Re: [PATCH]cpuset: add new API to change cpuset top group's cpus
- From: Vaidyanathan Srinivasan <svaidy@xxxxxxxxxxxxxxxxxx>
- Date: Thu, 28 May 2009 13:14:59 +0530
* Len Brown <lenb@xxxxxxxxxx> [2009-05-27 22:34:38]:
On Tue, 19 May 2009, Vaidyanathan Srinivasan wrote:
We tried similar approaches to create idle time for power savings, but
cpu hotplug interface seem to be a clean choice. There could be
issues with the interface, we should fix it. Is there any other
reason why cpuhotplug is 'ugly' other than its performance (speed)?
I have tried few load balancer hacks to evacuate cores but not a solid
design yet. It has its advantages but still needs more work.
http://lkml.org/lkml/2009/5/13/173
Thanks for the pointer.
I agree with Andi, please avoid the term "throttling", since
it has been used for ages to refer processor clock throttling --
which is actually significantly less effective at saving
energy than what you are trying to do. (not the word "energy"
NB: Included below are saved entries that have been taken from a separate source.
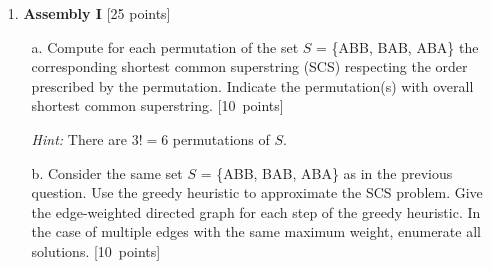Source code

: \begin{enumerate}
\item[1.] \textbf{Assembly I} [25 points]

\begin{enumerate}
\item[a.] Compute for each permutation of the set $S$  = \{ABB, BAB, ABA\} the corresponding shortest common superstring (SCS) respecting the order prescribed by the permutation. Indicate the permutation(s) with overall shortest common superstring. [10~points]

\emph{Hint:} There are $3! = 6$ permutations of $S$.

\clearpage
\item[b.] Consider the same set $S$  = \{ABB, BAB, ABA\} as in the previous question. Use the greedy heuristic to approximate the SCS problem. Give the edge-weighted directed graph for each step of the greedy heuristic. In the case of multiple edges with the same maximum weight, enumerate all solutions. [10~points]



\end{enumerate}
\end{enumerate}
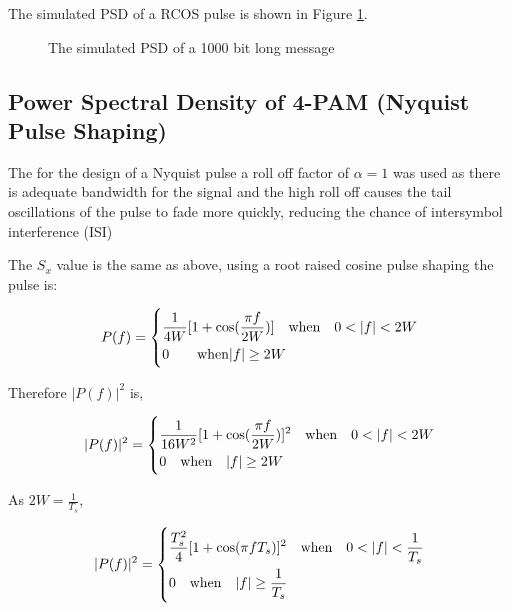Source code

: The simulated PSD of a RCOS pulse is shown in Figure \ref{fig:sim-psd}.

\begin{figure}[H]
    \begin{center}
        
        \label{fig:sim-psd}
        \caption{The simulated PSD of a 1000 bit long message}
    \end{center}
\end{figure}

\subsection{Power Spectral Density of 4-PAM (Nyquist Pulse Shaping)}
The for the design of a Nyquist pulse a roll off factor of $\alpha = 1$ was used as there is adequate bandwidth
for the signal and the high roll off causes the tail oscillations of the pulse to fade more quickly, reducing the
chance of intersymbol interference (ISI)

The $S_x$ value is the same as above, using a root raised cosine pulse shaping the pulse is:

\begin{equation}
    \label{eqn:pf-w-niquist}
    P(f) =
    \begin{dcases}
        \frac{1}{4W} [1+\textrm{cos}(\frac{\pi f}{2W})] \quad \textrm{when} \quad 0<|f|<2W \\
        0 \quad \quad \textrm{when} |f| \geq 2W
    \end{dcases}
\end{equation}

Therefore $|P(f)|^2$ is,

\begin{equation}
    \label{eqn-pf2-nyquist}
    |P(f)|^2 =
    \begin{dcases}
        \frac{1}{16W^2}[1+\textrm{cos}(\frac{\pi f}{2W})]^2 \quad \textrm{when} \quad 0<|f|<2W \\
        0 \quad \textrm{when} \quad |f| \geq 2W
    \end{dcases}
\end{equation}

As $2W = \frac{1}{T_s}$,

\begin{equation}
    \label{eqn-pf2-nyquist-ts}
    |P(f)|^2 =
    \begin{dcases}
        \frac{T_s^2}{4}[1+\textrm{cos}(\pi f T_s)]^2 \quad \textrm{when} \quad 0<|f|<\frac{1}{T_s} \\
        0 \quad \textrm{when} \quad |f| \geq \frac{1}{T_s}
    \end{dcases}
\end{equation}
here, where the word "power" is incorrectly used in the thread above)
Yes, you are right. This throttling is used to refer to hardware
methods to slow down things and it is less effective in saving energy.
It reduces average power but make the work load run much longer and
consume more energy.
"core evacuation" is a better description, I agree, though I wonder
why you don't simply call it "forced idling", since that is what
you are trying to do.
Yes, core evacuation is what I propose, but actually what we are doing
is starving or throttling tasks in software to create idle time, just
to make the description clear.
Furthermore, we should not want anything outside of that, either the cpu
is there available for work, or its not -- halfway measures don't make
sense.
Furthermore, we already have power aware scheduling which tries to
aggregate idle time on cpu/core/packages so as to maximize the idle time
power savings. Use it there.
Power aware scheduling can optimally accumulate idle times. Framework
to create idle time to force idle cores is good and useful for power
savings. Other than the speed of online/offline I do not know of any
other major issue for using cpu hotplug for this purpose.
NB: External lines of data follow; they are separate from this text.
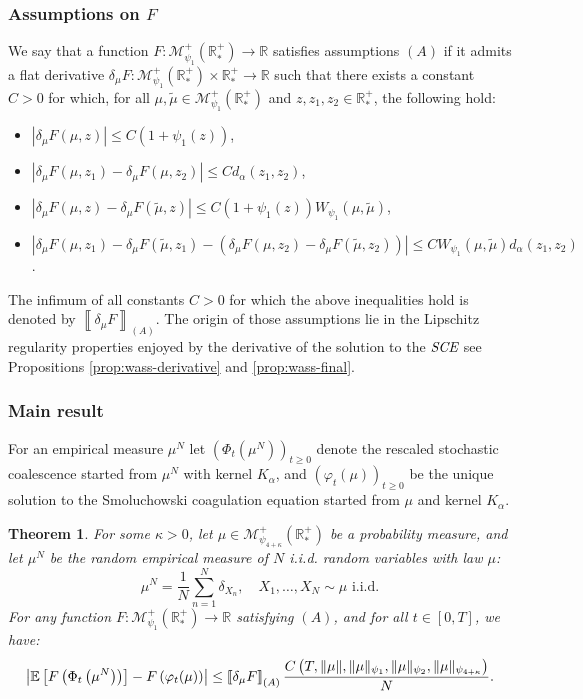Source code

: \documentclass[11pt,a4paper]{article}
\newcommand{\RR}{\mathbb{R}}
\newcommand{\RRP}{\mathbb{R}^+_*}
\newcommand{\MC}{\mathcal{M}}
\newcommand{\SCE}{\emph{SCE}}
\newcommand{\A}{(A)}
\newcommand{\Proc}[1]{\left(#1\right)_{t\geq 0}}
\newtheorem{theorem}{Theorem}[section]
\begin{document}
\subsubsection*{Assumptions on $F$}

We say that a function \(F : \MC^+_{\psi_1}(\RRP) \to \RR\) satisfies assumptions \(\A\) if it admits a flat derivative \(\delta_\mu F : \MC^+_{\psi_1}(\RRP) \times \RRP \to \RR\) such that there exists a constant \(C > 0\) for which, for all \(\mu, \tilde{\mu} \in \MC^+_{\psi_1}(\RRP)\) and \(z, z_1, z_2 \in \RRP\), the following hold:
\begin{itemize}
    \item \(|\delta_\mu F(\mu, z)| \leq C(1 + \psi_1(z))\),
    \item \(|\delta_\mu F(\mu, z_1) - \delta_\mu F(\mu, z_2)| \leq C d_\alpha(z_1, z_2)\),
    \item \(|\delta_\mu F(\mu, z) - \delta_\mu F(\tilde{\mu}, z)| \leq C(1 + \psi_1(z)) W_{\psi_1}(\mu, \tilde{\mu})\),
    \item \(|\delta_\mu F(\mu, z_1) - \delta_\mu F(\tilde{\mu}, z_1) - (\delta_\mu F(\mu, z_2) - \delta_\mu F(\tilde{\mu}, z_2))| \leq C W_{\psi_1}(\mu, \tilde{\mu}) d_\alpha(z_1, z_2)\).
\end{itemize}

The infimum of all constants \(C > 0\) for which the above inequalities hold is denoted by \(\left\llbracket \delta_\mu F \right\rrbracket_{\A}\). The origin of those assumptions lie in the Lipschitz regularity properties enjoyed by the derivative of the solution to the $\SCE$ see Propositions \ref{prop:wass-derivative} and \ref{prop:wass-final}.

\subsubsection*{Main result}


For an empirical measure $\mu^N$ let \(\Proc{\Phi_t(\mu^N)}\) denote the rescaled stochastic coalescence started from \(\mu^N\) with kernel \(K_\alpha\), and \(\Proc{\varphi_t(\mu)}\) be the unique solution to the Smoluchowski coagulation equation started from \(\mu\) and kernel \(K_\alpha\).
\begin{theorem}\label{thm:main-result}
    For some $\kappa > 0$, let \(\mu \in \MC^+_{\psi_{4 + \kappa}}(\RRP)\) be a probability measure, and let \(\mu^N\) be the random empirical measure of \(N\) i.i.d. random variables with law \(\mu\):
    \[
        \mu^N = \frac{1}{N} \sum_{n = 1}^N \delta_{X_n}, \quad X_1, \dots, X_N \sim \mu \text{ i.i.d.}
    \]
    For any function \(F : \MC^+_{\psi_1}(\RRP) \to \RR\) satisfying \(\A\), and for all \(t \in [0, T]\), we have:
    \[
    \left| \vphantom{A^2}\mathbb{E}\left[F\left(\Phi_t\left(\mu^N\right)\right)\right] - F\left(\varphi_t(\mu)\right) \right| \leq \left\llbracket \delta_\mu F \right\rrbracket_{\A}  \frac{C\left(T, \|\mu\|, \|\mu\|_{\psi_1}, \|\mu\|_{\psi_2},\|\mu\|_{\psi_{4 + \kappa}}\right)}{N}.
    \]
\end{theorem}
\end{document}
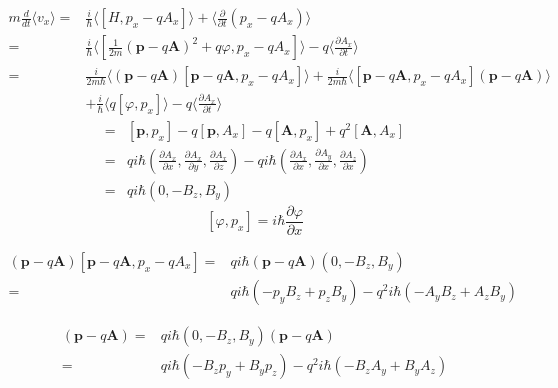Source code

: \begin{enumerate}
        \begin{align*}
            m\frac{d}{dt}\langle v_x\rangle
            =&
            \frac{i}{\hbar}
            \langle[H, p_x-qA_x]\rangle+
            \langle \frac{\partial}{\partial t}(p_x-qA_x)\rangle\\
            =&
            \frac{i}{\hbar}
            \langle[\frac{1}{2m}( \bm{p}-q\bm{A})^2+q\varphi, p_x-qA_x]\rangle-q
            \langle \frac{\partial A_x}{\partial t}\rangle\\
            =&
             \frac{i}{2m\hbar}
             \langle( \bm{p}-q\bm{A})
             [ \bm{p}-q\bm{A},p_x-qA_x]
             \rangle
             +
              \frac{i}{2m\hbar}
              \langle
               [ \bm{p}-q\bm{A},p_x-qA_x]
               ( \bm{p}-q\bm{A})
               \rangle\\ & +
             \frac{i}{\hbar}
            \langle q[\varphi,p_x]\rangle-q
            \langle \frac{\partial A_x}{\partial t}\rangle
        \end{align*}
        \begin{align*}
            [ \bm{p}-q\bm{A},p_x-qA_x] = & [\bm p, p_x] - q[\bm p, A_x] - q[\bm A, p_x] + q^2[\bm A, A_x]\\
            =& qi\hbar (\frac{\partial A_x}{\partial x},\frac{\partial A_x}{\partial y}, \frac{\partial A_x}{\partial z})
            -qi\hbar(\frac{\partial A_x}{\partial x}, \frac{\partial A_y}{\partial x}, \frac{\partial A_z}{\partial x})\\
            =&qi\hbar(0,-B_z, B_y)
        \end{align*}
        $$
        [\varphi,p_x] = i\hbar \frac{\partial \varphi}{\partial x}
        $$

        \begin{align*}
            ( \bm{p}-q\bm{A})
             [ \bm{p}-q\bm{A},p_x-qA_x]
            = & 
            qi\hbar  ( \bm{p}-q\bm{A})(0,-B_z, B_y)\\
            =&qi\hbar(-p_yB_z+p_zB_y)-q^2i\hbar(-A_yB_z+A_zB_y)
        \end{align*}

        \begin{align*}
           [ \bm{p}-q\bm{A},p_x-qA_x] ( \bm{p}-q\bm{A})
            = & 
            qi\hbar (0,-B_z, B_y) ( \bm{p}-q\bm{A})\\
            =&qi\hbar(-B_zp_y+B_yp_z)-q^2i\hbar(-B_zA_y+B_yA_z)
        \end{align*}


\end{enumerate}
It sounds like you want to use this technique more often
that I had in mind. You are thinking of a warm rack, which
may stay warm all day long. I am thinking of a rack which
has a theoretical power draw higher than the providioned
electrical supply. As there is a huge difference between
actual and theoretical power draw, this saves many dollars.
Yes, this framework can be used more often to balance average power
consumption in systems. Exploiting the margin between theoretical
limits and practical usage will definitely save money in a data
center. Present generation power capping techniques and related
infrastructure are available to exploit this margin.
Core evacuation can compliment this safety limit mechanism by
providing more fine grain control.
So what you're looking at is more frequent use than we need,
and that is fine -- as long as you exhaust P-states first --
since forcing cores to be idle has a more severe performance
impact than running at a deeper P-state.
Yes, that is the idea. After getting all core to lowest P-State, we
can further cut power by forcing idle. Even when not at the lowest
P-State, forced idle of complete packages may save more power as
compared to running all cores in a large system at lowest P-State.
This is generally not the case, but the framework can be more flexible
and provide more degrees of control.
I didn't see P-states addressed in your thread.
P-States can be flexibly managed using the present cpufreq governors.
Ondemand, conservative or userspace can provide us with the required
level of control from userspace. Idle cores will be at lowest
P-States and C-State in case of ondemand governor. Independent of the
P-States the idle cores will save power from C-State and hence cpufreq
governors does not make an impact.
In the case of busy cores, end users can decide to pick conservative
or userspace governor before invoking core evacuation.
The main motivation for the core evacuation framework is to provide
another degree of control to exploit C-States based power savings
apart from P-State manipulation (for which good framework already
exist).
Besides, a hot removed cpu will do a dead loop halt, which isn't power saving
efficient. To make hot removed cpu enters deep C-state is in whish list for a
long time, but still not available. The acpi_processor_idle is a module, and
cpuidle governor potentially can't handle offline cpu.
Then fix that hot-unplug idle loop. I agree that the hlt thing is silly,
and I've no idea why its still there, seems like a much better candidate
for your efforts than this.
I agree with Peter. We need to make cpu hotplug save power first and
later improve upon its performance.
We do have a patch to fix the offline idle loop to save power.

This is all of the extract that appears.